I'd returned my Netflixes, cancelled my cable, was a little too drained to pick up the plastic axe and my eyes hurt too much to read a book. I'd have called up a friend if it wasn't midnight (and I actually did that sort of thing). So I was kind of stuck. I paced around the apartment for about 20 minutes or so. I adjusted pictures hanging on the wall, pet the dog, made a post-apocalyptic car chase diorama out of the handful of matchbox cars in the side drawer of my desk and attempted to tidy up the apartment ... I believe people older than myself call this "puttering." I'd just reunited my last pair of stray shoes with its permanent home when I remembered that Microsoft had been offering TV shows on its Live Marketplace service, and that I hadn't yet tried it. So I poured a couple of fingers of scotch, plopped my pimply butt on the sofa and decided to give it a whirl.
A few tedious moments of punching a credit card number into an on-screen keyboard later, my account was 1000 Microsoft points richer, and I was like a kid in a candy store. Unfortunately it was a candy store filled with those rock-sized globs of peanut butter flavored taffy wrapped in orange and black wax paper. I didn't have the time (or so I thought) to watch a movie, I'd already seen most of the episodes available of the TV shows I cared about and there wasn't an impressive list of shows I hadn't seen, but cared to.

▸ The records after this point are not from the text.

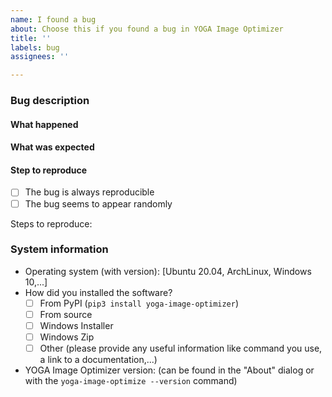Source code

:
 ```yaml
---
name: I found a bug
about: Choose this if you found a bug in YOGA Image Optimizer
title: ''
labels: bug
assignees: ''

---
```


<!--

Please note that this bug report will be read by an human. Feel free to remove
useless parts or to add any additional information that you think useful; the
template is only here to guide you. ;)

-->


### Bug description

#### What happened

<!-- Describe what happened here -->

#### What was expected

<!-- Describe what was the expected behavior here -->

#### Step to reproduce

* [ ] The bug is always reproducible
* [ ] The bug seems to appear randomly

Steps to reproduce:

<!-- Add here step-by-step instructions to reproduce the bug -->


### System information

* Operating system (with version): [Ubuntu 20.04, ArchLinux, Windows 10,...]
* How did you installed the software?
    * [ ] From PyPI (`pip3 install yoga-image-optimizer`)
    * [ ] From source
    * [ ] Windows Installer
    * [ ] Windows Zip
    * [ ] Other (please provide any useful information like command you use, a link to a documentation,...)

* YOGA Image Optimizer version: (can be found in the "About" dialog or with the `yoga-image-optimize --version` command)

I persevered, though, and found an episode of C.S.I. Miami I hadn't yet seen. (I love that show. It's so stupid, it's awesome. And David Caruso is Jack Lord reborn.) After watching that I was hooked, and dug around in some of the darker crannies of the lesser-known cable networks until I finally found It: the discovery which made the whole thing finally click for me and validated what, until that point, had felt like a waste of good puttering time. I found Invader Zim.
More specifically, Episode 8, in which Zim's robot sidekick goes haywire, takes over their secret base and turns into a giant robot dog which then rampages through the city in search of tacos. And burritos.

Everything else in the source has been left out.